Kastner ist Geschäftsführer der Szene-Boutique Unlicht, die er 2005 mit Freunden in Düsseldorf eröffnet hat. Zunächst am Fürstenwall, seit 2008 an der Friedrichstraße, steht der Name für Subkulturen, denen sich Unlicht zugehörig fühlt. So ist das Geschäft Anlaufstelle für alle Fans mittelalterlicher Gewandungen und Accessoires, für Freunde von Fantasy, Heavy-Metal, Larp und Steampunk, überhaupt für alle, die außergewöhnliche Bekleidung, Schmuck oder Geschenkartikel suchen.
Von der Rüschenbluse bis zur Rüstung
Im 200 Quadratmeter großen Ladenlokal hängen Schnürhemd und Rüschenbluse neben Brokat-Mantel und Waffenrock, Rüstungen und Schilde neben Korsagen und schottischen Kilts.

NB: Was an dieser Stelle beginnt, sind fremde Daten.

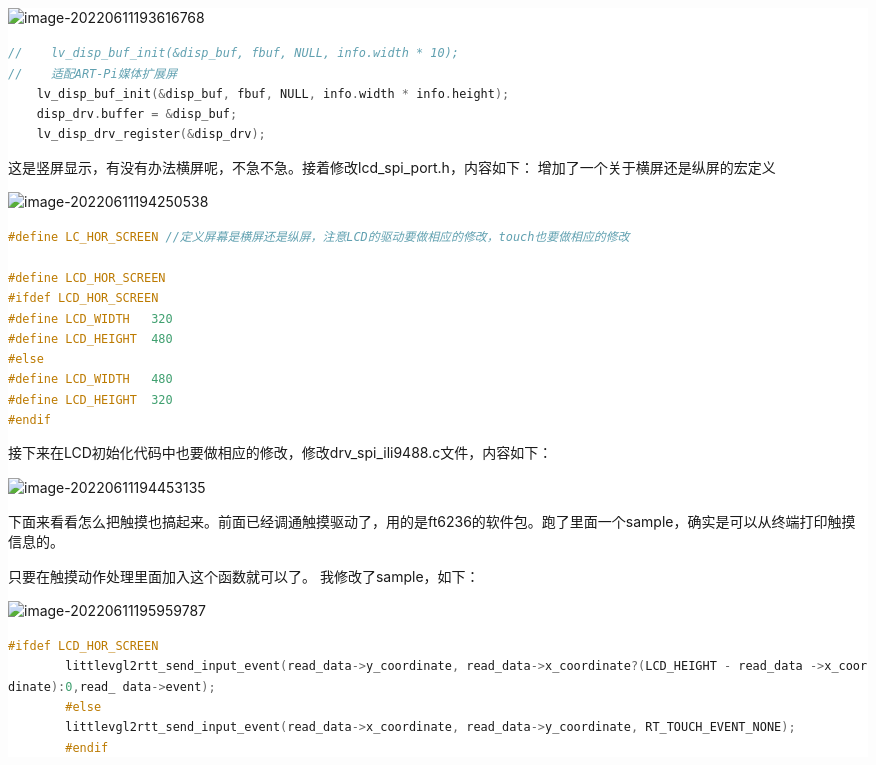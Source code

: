![image-20220611193616768](https://raw.githubusercontent.com/kurisaW/picbed/main/img2023/202304201837910.png)

```c
//    lv_disp_buf_init(&disp_buf, fbuf, NULL, info.width * 10);
//    适配ART-Pi媒体扩展屏
    lv_disp_buf_init(&disp_buf, fbuf, NULL, info.width * info.height);
    disp_drv.buffer = &disp_buf;
    lv_disp_drv_register(&disp_drv);
```

这是竖屏显示，有没有办法横屏呢，不急不急。接着修改lcd_spi_port.h，内容如下：
增加了一个关于横屏还是纵屏的宏定义

![image-20220611194250538](https://raw.githubusercontent.com/kurisaW/picbed/main/img2023/202304201837735.png)

```c
#define LC_HOR_SCREEN //定义屏幕是横屏还是纵屏，注意LCD的驱动要做相应的修改，touch也要做相应的修改

#define LCD_HOR_SCREEN
#ifdef LCD_HOR_SCREEN
#define LCD_WIDTH   320
#define LCD_HEIGHT  480
#else
#define LCD_WIDTH   480
#define LCD_HEIGHT  320
#endif
```

接下来在LCD初始化代码中也要做相应的修改，修改drv_spi_ili9488.c文件，内容如下：

![image-20220611194453135](https://raw.githubusercontent.com/kurisaW/picbed/main/img2023/202304201837844.png)

下面来看看怎么把触摸也搞起来。前面已经调通触摸驱动了，用的是ft6236的软件包。跑了里面一个sample，确实是可以从终端打印触摸信息的。

只要在触摸动作处理里面加入这个函数就可以了。
我修改了sample，如下：

![image-20220611195959787](https://raw.githubusercontent.com/kurisaW/picbed/main/img2023/202304201837358.png)

```c
#ifdef LCD_HOR_SCREEN
        littlevgl2rtt_send_input_event(read_data->y_coordinate, read_data->x_coordinate?(LCD_HEIGHT - read_data ->x_coordinate):0,read_	data->event);
        #else
        littlevgl2rtt_send_input_event(read_data->x_coordinate, read_data->y_coordinate, RT_TOUCH_EVENT_NONE);
        #endif
```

Dazu jede Menge Zubehör: Geldkatzen und Gürteltaschen, Helme und Bundhauben, Deko-Pistolen und -Dolche, Schwerter für den Schaukampf. Auch Kosmetik, Haarfarbe und Düsseldorf-Shirts gehören zum Sortiment. „Die einen kleiden sich für den Mittelalter-Markt ein, die anderen für Hochzeit, Karneval oder Mottoparty“, beschreibt Kastner seine Kundschaft.
Hinter Glas und auf schwarzen Samtdeckchen glänzen Schmuckstücke aus Silber, Bronze und Stahl, viele im keltischen und wikingischen Stil: Thorshammer, Lebensbäume, Triskele, irische Hochkreuze. Für Rockabillies, Biker und Gothic-Freunde gibt es schmucke Stücke mit Totenkopf, Schlange oder Pentagramm. Wer lieber sein Zuhause dekoriert, der findet Drachen, Feen und Elfen in allen Formen und Größen, Totenschädel und Trinkhörner, Kelche und Krüge, selbst Tischläufer und Wandbehänge. Esoteriker können sich mit Glaskugeln, Tarot-Karten und Heilsteinen eindecken oder einfach nur an Räucherstäbchen, Kerzen und Ölen schnuppern.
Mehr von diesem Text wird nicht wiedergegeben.